Records from a data collection:
□ □ □ □
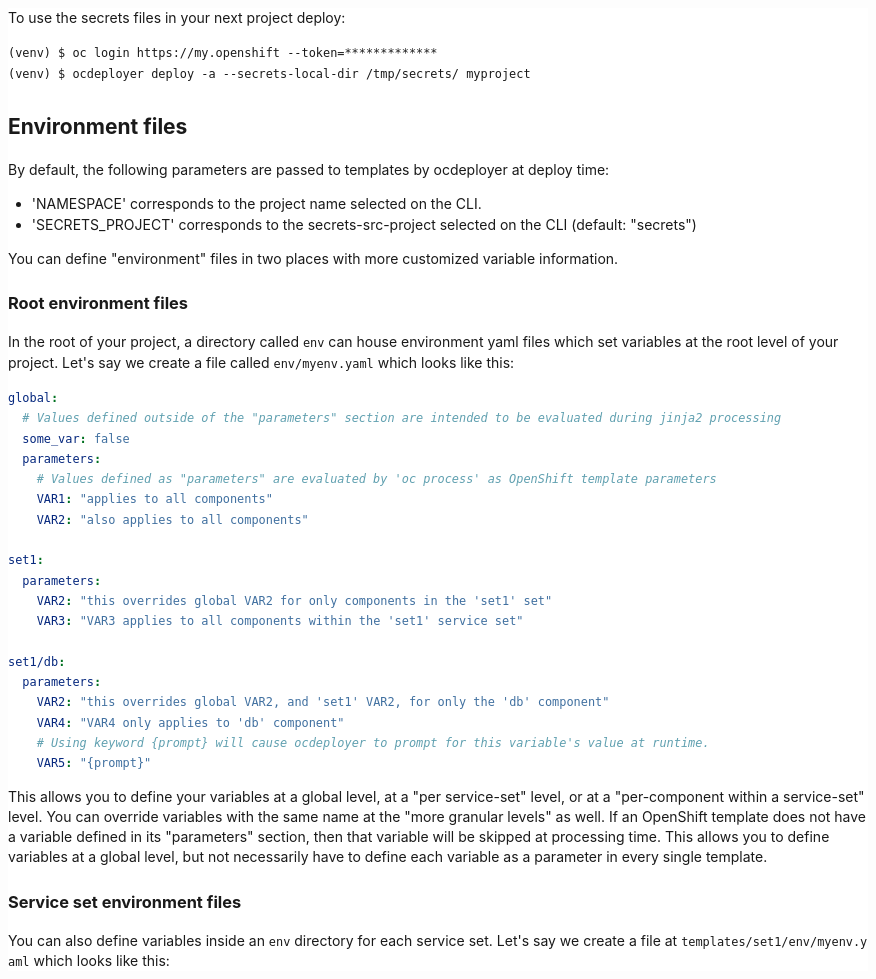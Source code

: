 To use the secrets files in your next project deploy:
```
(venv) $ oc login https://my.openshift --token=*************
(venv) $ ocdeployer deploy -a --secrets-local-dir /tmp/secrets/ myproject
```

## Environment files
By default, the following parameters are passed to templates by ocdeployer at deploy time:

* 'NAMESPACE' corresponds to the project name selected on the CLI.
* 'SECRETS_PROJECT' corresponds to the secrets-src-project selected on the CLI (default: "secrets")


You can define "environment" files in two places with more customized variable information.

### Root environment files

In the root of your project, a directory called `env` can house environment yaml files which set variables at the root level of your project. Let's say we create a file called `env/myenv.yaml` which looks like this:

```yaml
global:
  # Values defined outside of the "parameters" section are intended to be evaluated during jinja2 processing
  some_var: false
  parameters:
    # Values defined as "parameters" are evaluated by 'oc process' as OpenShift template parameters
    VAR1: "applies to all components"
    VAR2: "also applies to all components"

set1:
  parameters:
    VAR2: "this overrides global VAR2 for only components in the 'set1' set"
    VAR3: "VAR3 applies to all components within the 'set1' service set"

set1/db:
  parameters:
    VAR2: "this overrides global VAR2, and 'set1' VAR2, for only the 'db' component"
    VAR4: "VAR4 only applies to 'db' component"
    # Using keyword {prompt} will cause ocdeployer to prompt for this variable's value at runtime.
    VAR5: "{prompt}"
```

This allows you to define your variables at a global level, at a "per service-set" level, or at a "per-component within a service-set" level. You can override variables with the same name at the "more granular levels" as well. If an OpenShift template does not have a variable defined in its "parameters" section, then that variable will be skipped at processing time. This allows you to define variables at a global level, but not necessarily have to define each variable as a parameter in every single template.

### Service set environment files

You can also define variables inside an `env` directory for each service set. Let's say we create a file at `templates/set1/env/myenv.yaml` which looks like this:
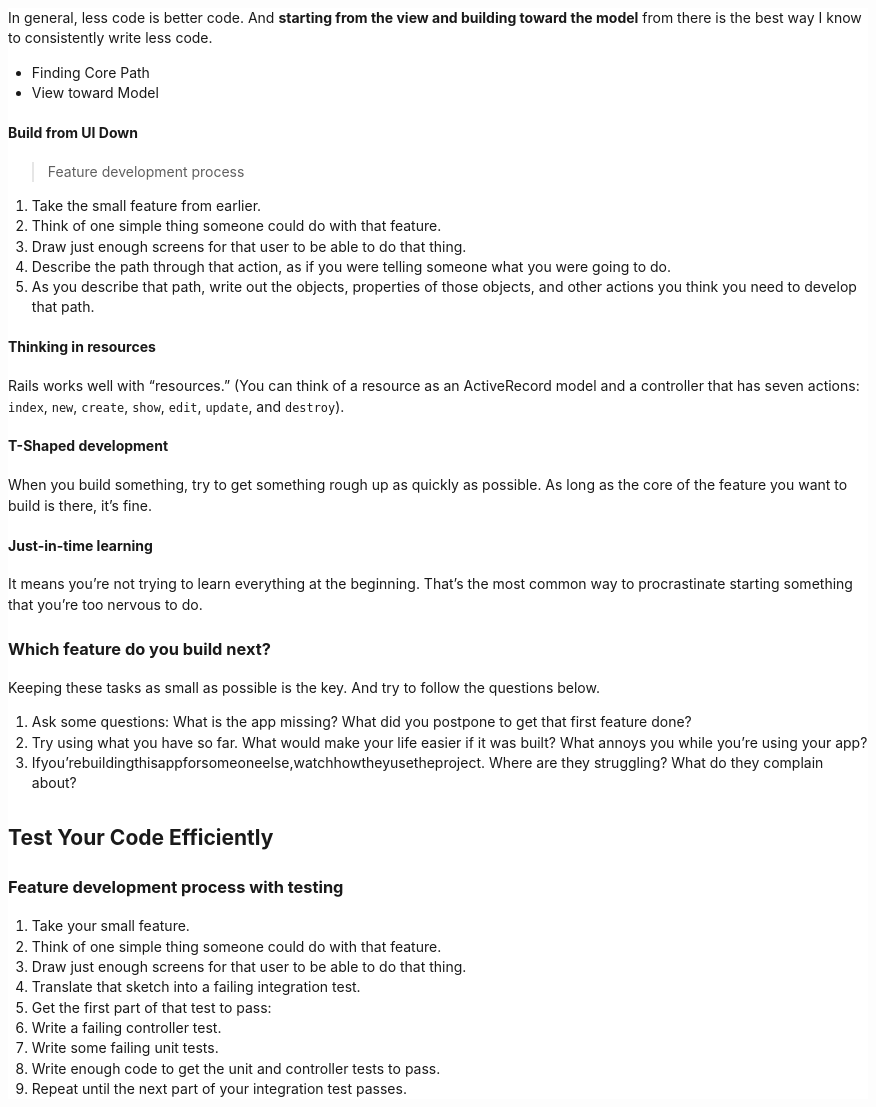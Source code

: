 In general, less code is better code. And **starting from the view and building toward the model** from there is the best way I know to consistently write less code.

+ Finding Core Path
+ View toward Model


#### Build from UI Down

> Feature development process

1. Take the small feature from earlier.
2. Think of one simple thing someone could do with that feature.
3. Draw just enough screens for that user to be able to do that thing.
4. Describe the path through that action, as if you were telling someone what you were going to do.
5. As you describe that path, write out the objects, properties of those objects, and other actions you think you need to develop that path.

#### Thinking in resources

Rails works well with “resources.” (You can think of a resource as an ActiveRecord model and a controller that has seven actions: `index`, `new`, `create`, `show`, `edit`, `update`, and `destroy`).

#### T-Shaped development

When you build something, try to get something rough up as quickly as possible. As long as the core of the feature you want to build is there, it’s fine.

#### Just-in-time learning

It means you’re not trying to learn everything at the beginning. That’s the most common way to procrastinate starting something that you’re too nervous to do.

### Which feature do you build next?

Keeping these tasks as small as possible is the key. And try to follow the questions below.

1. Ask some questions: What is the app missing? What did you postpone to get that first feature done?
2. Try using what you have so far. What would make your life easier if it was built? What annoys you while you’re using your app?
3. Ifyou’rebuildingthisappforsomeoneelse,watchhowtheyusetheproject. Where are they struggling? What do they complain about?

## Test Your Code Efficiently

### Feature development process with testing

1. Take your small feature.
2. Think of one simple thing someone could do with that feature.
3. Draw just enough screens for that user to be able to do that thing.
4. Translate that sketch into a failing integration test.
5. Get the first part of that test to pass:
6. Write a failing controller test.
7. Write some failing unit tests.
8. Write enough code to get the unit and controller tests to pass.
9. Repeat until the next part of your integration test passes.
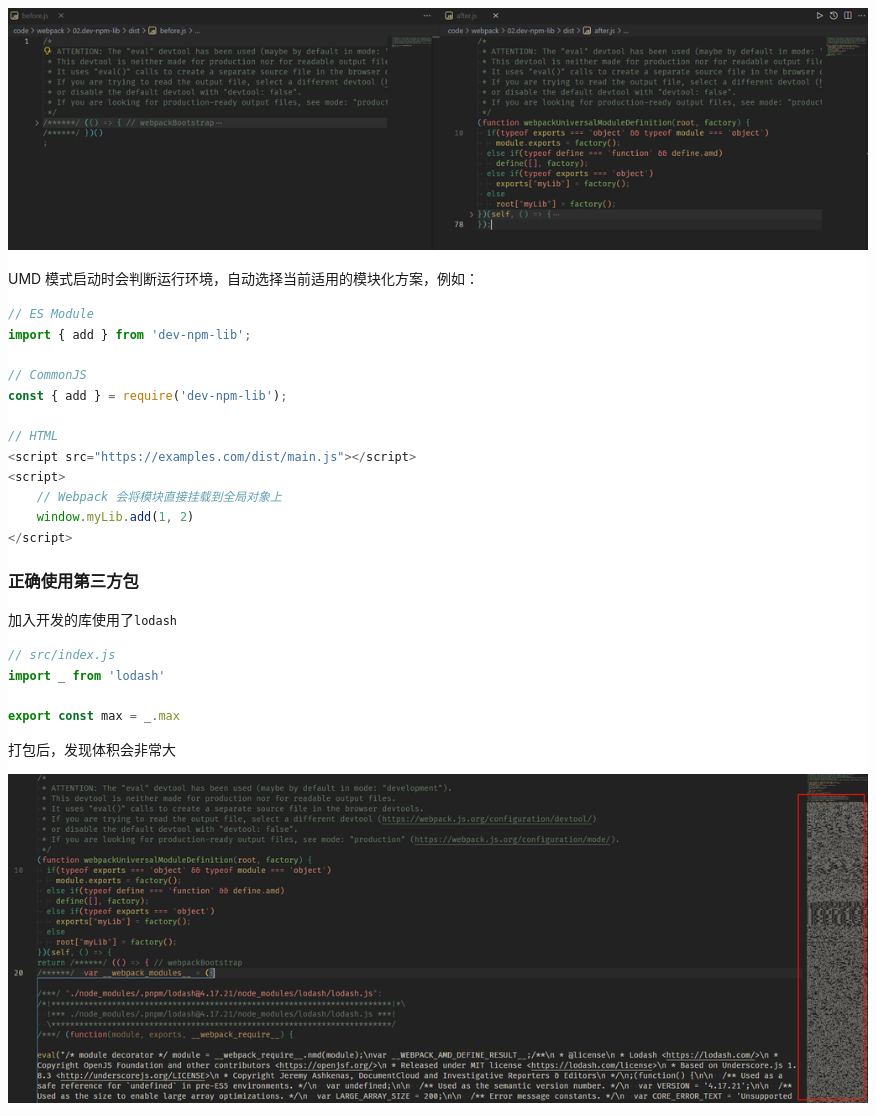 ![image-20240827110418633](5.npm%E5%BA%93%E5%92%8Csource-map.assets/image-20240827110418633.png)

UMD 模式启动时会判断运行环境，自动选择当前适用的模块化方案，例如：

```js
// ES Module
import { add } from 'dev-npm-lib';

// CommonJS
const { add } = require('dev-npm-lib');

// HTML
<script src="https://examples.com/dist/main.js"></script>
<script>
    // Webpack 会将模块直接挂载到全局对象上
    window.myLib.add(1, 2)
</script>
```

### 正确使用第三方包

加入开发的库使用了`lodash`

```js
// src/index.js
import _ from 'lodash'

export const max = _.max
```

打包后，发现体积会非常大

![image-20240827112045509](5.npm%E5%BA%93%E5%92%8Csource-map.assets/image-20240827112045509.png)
□ □ □ □
> [What is being asked]
The entries are to be written out in full and exactly, apart from the pictures.

> [Your solution]
Source code

: To use the secrets files in your next project deploy:
```
(venv) $ oc login https://my.openshift --token=*************
(venv) $ ocdeployer deploy -a --secrets-local-dir /tmp/secrets/ myproject
```

## Environment files
By default, the following parameters are passed to templates by ocdeployer at deploy time:

* 'NAMESPACE' corresponds to the project name selected on the CLI.
* 'SECRETS_PROJECT' corresponds to the secrets-src-project selected on the CLI (default: "secrets")


You can define "environment" files in two places with more customized variable information.

### Root environment files

In the root of your project, a directory called `env` can house environment yaml files which set variables at the root level of your project. Let's say we create a file called `env/myenv.yaml` which looks like this:

```yaml
global:
  # Values defined outside of the "parameters" section are intended to be evaluated during jinja2 processing
  some_var: false
  parameters:
    # Values defined as "parameters" are evaluated by 'oc process' as OpenShift template parameters
    VAR1: "applies to all components"
    VAR2: "also applies to all components"

set1:
  parameters:
    VAR2: "this overrides global VAR2 for only components in the 'set1' set"
    VAR3: "VAR3 applies to all components within the 'set1' service set"

set1/db:
  parameters:
    VAR2: "this overrides global VAR2, and 'set1' VAR2, for only the 'db' component"
    VAR4: "VAR4 only applies to 'db' component"
    # Using keyword {prompt} will cause ocdeployer to prompt for this variable's value at runtime.
    VAR5: "{prompt}"
```

This allows you to define your variables at a global level, at a "per service-set" level, or at a "per-component within a service-set" level. You can override variables with the same name at the "more granular levels" as well. If an OpenShift template does not have a variable defined in its "parameters" section, then that variable will be skipped at processing time. This allows you to define variables at a global level, but not necessarily have to define each variable as a parameter in every single template.

### Service set environment files

You can also define variables inside an `env` directory for each service set. Let's say we create a file at `templates/set1/env/myenv.yaml` which looks like this:
Source code

: In general, less code is better code. And **starting from the view and building toward the model** from there is the best way I know to consistently write less code.

+ Finding Core Path
+ View toward Model


#### Build from UI Down

> Feature development process

1. Take the small feature from earlier.
2. Think of one simple thing someone could do with that feature.
3. Draw just enough screens for that user to be able to do that thing.
4. Describe the path through that action, as if you were telling someone what you were going to do.
5. As you describe that path, write out the objects, properties of those objects, and other actions you think you need to develop that path.

#### Thinking in resources

Rails works well with “resources.” (You can think of a resource as an ActiveRecord model and a controller that has seven actions: `index`, `new`, `create`, `show`, `edit`, `update`, and `destroy`).

#### T-Shaped development

When you build something, try to get something rough up as quickly as possible. As long as the core of the feature you want to build is there, it’s fine.

#### Just-in-time learning

It means you’re not trying to learn everything at the beginning. That’s the most common way to procrastinate starting something that you’re too nervous to do.

### Which feature do you build next?

Keeping these tasks as small as possible is the key. And try to follow the questions below.

1. Ask some questions: What is the app missing? What did you postpone to get that first feature done?
2. Try using what you have so far. What would make your life easier if it was built? What annoys you while you’re using your app?
3. Ifyou’rebuildingthisappforsomeoneelse,watchhowtheyusetheproject. Where are they struggling? What do they complain about?

## Test Your Code Efficiently

### Feature development process with testing

1. Take your small feature.
2. Think of one simple thing someone could do with that feature.
3. Draw just enough screens for that user to be able to do that thing.
4. Translate that sketch into a failing integration test.
5. Get the first part of that test to pass:
6. Write a failing controller test.
7. Write some failing unit tests.
8. Write enough code to get the unit and controller tests to pass.
9. Repeat until the next part of your integration test passes.
 ![image-20240827110418633](5.npm%E5%BA%93%E5%92%8Csource-map.assets/image-20240827110418633.png)

UMD 模式启动时会判断运行环境，自动选择当前适用的模块化方案，例如：

```js
// ES Module
import { add } from 'dev-npm-lib';

// CommonJS
const { add } = require('dev-npm-lib');

// HTML
<script src="https://examples.com/dist/main.js"></script>
<script>
    // Webpack 会将模块直接挂载到全局对象上
    window.myLib.add(1, 2)
</script>
```

### 正确使用第三方包

加入开发的库使用了`lodash`

```js
// src/index.js
import _ from 'lodash'

export const max = _.max
```

打包后，发现体积会非常大

![image-20240827112045509](5.npm%E5%BA%93%E5%92%8Csource-map.assets/image-20240827112045509.png)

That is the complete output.